于归站在家门口,手里拖着林迟的行李箱,说这话的时候虽没什么语气,但林迟却觉得这话压着怒意,满满都是揶揄。
宋执没吭声,将头扭向一侧,最后点了点头。
“那你们先收拾一下,一会儿到隔壁来吃饺子。”
“给妈上柱香再过来,爸一会儿值班结束也会来。”
后面这话,重音落在“爸”字上,显然是对宋执说的,也是对他口无遮拦的那句“他爸”轻描淡写地回击。

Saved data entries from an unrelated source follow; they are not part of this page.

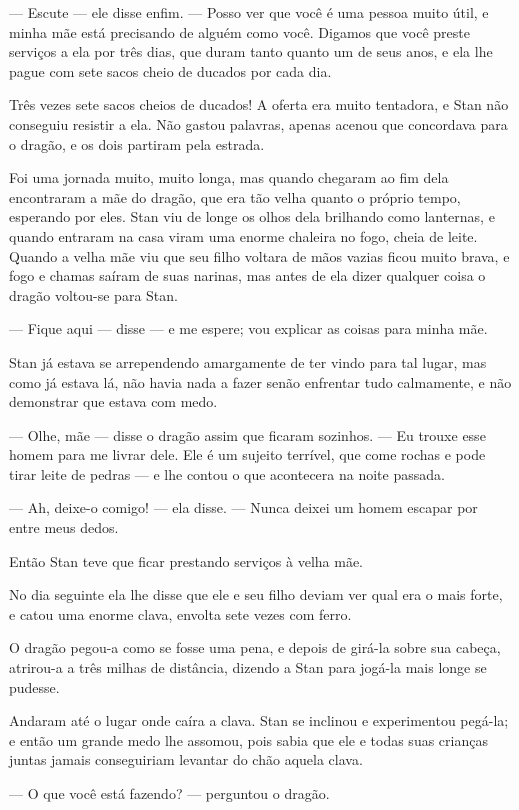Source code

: — Escute — ele disse enfim. — Posso ver que você é uma pessoa muito
útil, e minha mãe está precisando de alguém como você. Digamos que
você preste serviços a ela por três dias, que duram tanto quanto um
de seus anos, e ela lhe pague com sete sacos cheio de ducados por
cada dia.

Três vezes sete sacos cheios de ducados! A oferta era muito tentadora,
e Stan não conseguiu resistir a ela. Não gastou palavras, apenas
acenou que concordava para o dragão, e os dois partiram pela estrada.

Foi uma jornada muito, muito longa, mas quando chegaram ao fim dela
encontraram a mãe do dragão, que era tão velha quanto o próprio
tempo, esperando por eles. Stan viu de longe os olhos dela brilhando
como lanternas, e quando entraram na casa viram uma enorme chaleira
no fogo, cheia de leite. Quando a velha mãe viu que seu filho voltara
de mãos vazias ficou muito brava, e fogo e chamas saíram de suas
narinas, mas antes de ela dizer qualquer coisa o dragão voltou-se
para Stan.

— Fique aqui — disse — e me espere; vou explicar as coisas para minha
mãe.

Stan já estava se arrependendo amargamente de ter vindo para tal
lugar, mas como já estava lá, não havia nada a fazer senão enfrentar
tudo calmamente, e não demonstrar que estava com medo.

— Olhe, mãe — disse o dragão assim que ficaram sozinhos. — Eu trouxe
esse homem para me livrar dele. Ele é um sujeito terrível, que come
rochas e pode tirar leite de pedras — e lhe contou o que acontecera
na noite passada.

— Ah, deixe-o comigo! — ela disse. — Nunca deixei um homem escapar por
entre meus dedos.

Então Stan teve que ficar prestando serviços à velha mãe.

No dia seguinte ela lhe disse que ele e seu filho deviam ver qual era
o mais forte, e catou uma enorme clava, envolta sete vezes com ferro.

O dragão pegou-a como se fosse uma pena, e depois de girá-la sobre sua
cabeça, atrirou-a a três milhas de distância, dizendo a Stan para
jogá-la mais longe se pudesse.

Andaram até o lugar onde caíra a clava. Stan se inclinou e
experimentou pegá-la; e então um grande medo lhe assomou, pois sabia
que ele e todas suas crianças juntas jamais conseguiriam levantar do
chão aquela clava. 

— O que você está fazendo? — perguntou o dragão.

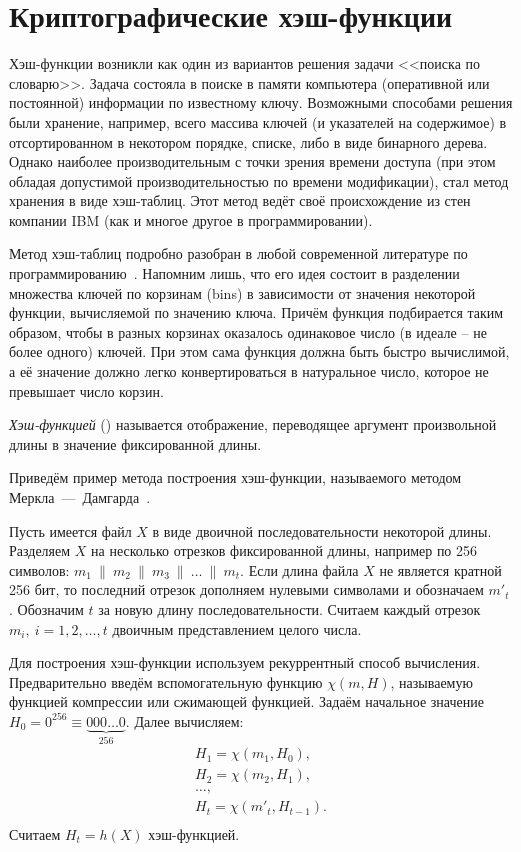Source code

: \chapter{Криптографические хэш-функции}\label{chapter-hash-functions}

Хэш-функции возникли как один из вариантов решения задачи <<поиска по словарю>>. Задача состояла в поиске в памяти компьютера (оперативной или постоянной) информации по известному ключу. Возможными способами решения были хранение, например, всего массива ключей (и указателей на содержимое) в отсортированном в некотором порядке, списке, либо в виде бинарного дерева. Однако наиболее производительным с точки зрения времени доступа (при этом обладая допустимой производительностью по времени модификации), стал метод хранения в виде хэш-таблиц. Этот метод ведёт своё происхождение из стен компании IBM (как и многое другое в программировании).

Метод хэш-таблиц подробно разобран в любой современной литературе по программированию~\cite{Knuth:2001:3}. Напомним лишь, что его идея состоит в разделении множества ключей по корзинам (bins) в зависимости от значения некоторой функции, вычисляемой по значению ключа. Причём функция подбирается таким образом, чтобы в разных корзинах оказалось одинаковое число (в идеале -- не более одного) ключей. При этом сама функция должна быть быстро вычислимой, а её значение должно легко конвертироваться в натуральное число, которое не превышает число корзин.

\emph{Хэш-функцией} () называется отображение, переводящее аргумент произвольной длины в значение фиксированной длины.

\example
Приведём пример метода построения хэш-функции, называемого методом Меркла~---~Дамгарда~\cite{Merkle:1979, Merkle:1990, Damgard:1990}.

Пусть имеется файл $X$ в виде двоичной последовательности некоторой длины. Разделяем $X$ на несколько отрезков фиксированной длины, например по 256 символов:  $m_{1} ~\|~ m_{2} ~\|~ m_{3} ~\|~ \ldots ~\|~ m_{t}$. Если длина файла $X$ не является кратной 256 бит, то последний отрезок дополняем нулевыми символами и обозначаем $m'_{t}$.
Обозначим $t$ за новую длину последовательности. Считаем каждый отрезок $m_i, ~ i = 1, 2, \dots, t$ двоичным представлением целого числа.

Для построения хэш-функции используем рекуррентный способ вычисления. Предварительно введём вспомогательную функцию $\chi(m, H)$, называемую функцией компрессии или сжимающей функцией. Задаём начальное значение $H_{0} = 0^{256} \equiv \underbrace{000 \ldots 0}_{256} $. Далее вычисляем:
\[ \begin{array}{l}
    H_1 = \chi( m_1, H_0), \\
    H_2 = \chi( m_2, H_1), \\
    \dots,\\
    H_t = \chi( m'_t, H_{t-1}). \\
\end{array} \]
Считаем $H_{t} = h(X)$ хэш-функцией.
\exampleend

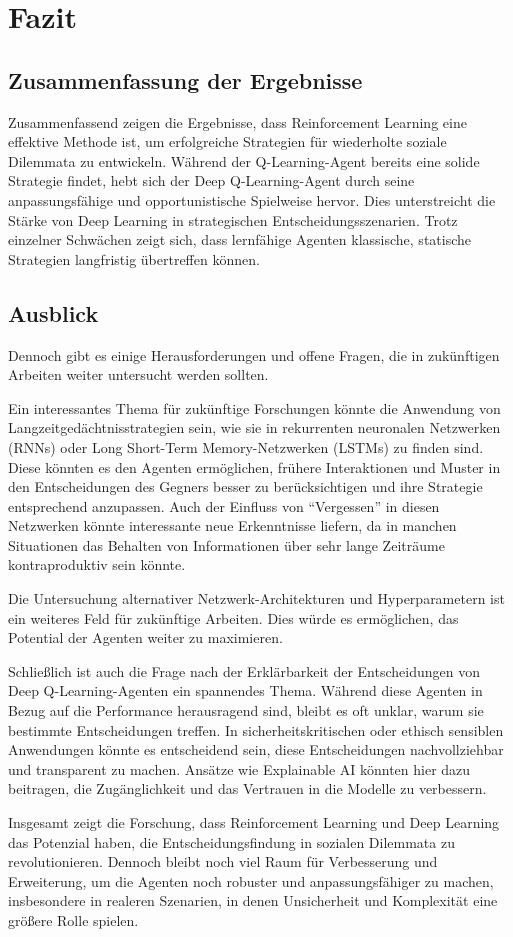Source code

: \chapter{Fazit}
\section{Zusammenfassung der Ergebnisse}
Zusammenfassend zeigen die Ergebnisse, dass Reinforcement Learning eine effektive Methode ist, um erfolgreiche Strategien für wiederholte 
soziale Dilemmata zu entwickeln. Während der Q-Learning-Agent bereits eine solide Strategie findet, hebt sich der Deep Q-Learning-Agent 
durch seine anpassungsfähige und opportunistische Spielweise hervor. Dies unterstreicht die Stärke von Deep Learning in strategischen 
Entscheidungsszenarien. Trotz einzelner Schwächen zeigt sich, dass lernfähige Agenten klassische, statische Strategien langfristig übertreffen können.

\section{Ausblick}
Dennoch gibt es einige Herausforderungen und 
offene Fragen, die in zukünftigen Arbeiten weiter untersucht werden sollten.

Ein interessantes Thema für zukünftige Forschungen könnte die Anwendung von Langzeitgedächtnisstrategien sein, 
wie sie in rekurrenten neuronalen Netzwerken (RNNs) oder Long Short-Term Memory-Netzwerken (LSTMs) zu finden sind. 
Diese könnten es den Agenten ermöglichen, frühere Interaktionen und Muster in den Entscheidungen des Gegners besser zu berücksichtigen 
und ihre Strategie entsprechend anzupassen. Auch der Einfluss von ``Vergessen'' in diesen Netzwerken könnte interessante neue 
Erkenntnisse liefern, da in manchen Situationen das Behalten von Informationen über sehr lange Zeiträume kontraproduktiv sein könnte.

Die Untersuchung alternativer Netzwerk-Architekturen und Hyperparametern ist ein weiteres Feld für zukünftige Arbeiten. 
Dies würde es ermöglichen, das Potential der Agenten weiter zu maximieren.

Schließlich ist auch die Frage nach der Erklärbarkeit der Entscheidungen von Deep Q-Learning-Agenten ein spannendes Thema. 
Während diese Agenten in Bezug auf die Performance herausragend sind, bleibt es oft unklar, warum sie bestimmte Entscheidungen treffen. 
In sicherheitskritischen oder ethisch sensiblen Anwendungen könnte es entscheidend sein, diese Entscheidungen nachvollziehbar 
und transparent zu machen. Ansätze wie Explainable AI könnten hier dazu beitragen, die Zugänglichkeit und das 
Vertrauen in die Modelle zu verbessern.

Insgesamt zeigt die Forschung, dass Reinforcement Learning und Deep Learning das Potenzial haben, die Entscheidungsfindung in sozialen Dilemmata zu revolutionieren. Dennoch bleibt noch viel Raum für Verbesserung und Erweiterung, um die Agenten noch robuster und anpassungsfähiger zu machen, insbesondere in realeren Szenarien, in denen Unsicherheit und Komplexität eine größere Rolle spielen.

宋执怔在原地,直到大门合上,他才沉默不语地搬出医疗箱,牵着林迟坐在沙发上,自己单膝跪地在她跟前替她处理伤口。
“酒醒啦?”
“......”
“不咬人啦?”
“......”
“庆幸只是醉酒咬人,你要是醉驾接我,我命可就没了。”
宋执皱着眉头抬眼瞪着林迟,拿着碘伏替她消毒的手暗暗使劲,疼得林迟直缩手:
“过年,别说那些不好的话。”
宋执拽着她手不让她躲,动作却轻了一些,林迟手顿了顿,终于放下心,将手就这么搭在宋执宽大的掌心,任由他上药:
“那你刚刚还挑那么扎心窝的话说?”
宋执没有接话,手上的动作也没停,但却比刚才更加轻柔,这是他服软的表现。
“就那么大怨气,非在今天撒不可?”
“弄好了,别碰水。”
宋执除了刚刚瞪林执那眼外,再没跟她有过视线接触,也不正面回答林迟的话。垂着个脑袋,像个霜打的茄子,意志消沉地收拾着医疗箱。
林迟长长地叹了口气,宋执啊,性格真的太别扭了。
随着她的小手一抬一放,医疗箱的盖子被紧紧盖上,宋执被迫停下了手上的动作。
接着,林迟双手捧着宋执的脸,直至那张帅气的脸别挤压得有些变形,放弃抵抗同她对视,她才开口:
“你不是也很想他吗?近情心怯?”
“你又懂了?”
宋执握着林执的手腕,小心地将她手放在了沙发上,叹了口气,四个字说得很无奈。
林迟点点头:
“青梅竹马,不就是这样吗?”
第4章 序章四:两小无猜
“你少来,见到他,你才心花怒放了吧!”
宋执食指抵在拇指上,伴随着一记清晰有力的脆响,林迟的额头留下一圈红印,他弹脑门的时候,下手是真的没有在客气。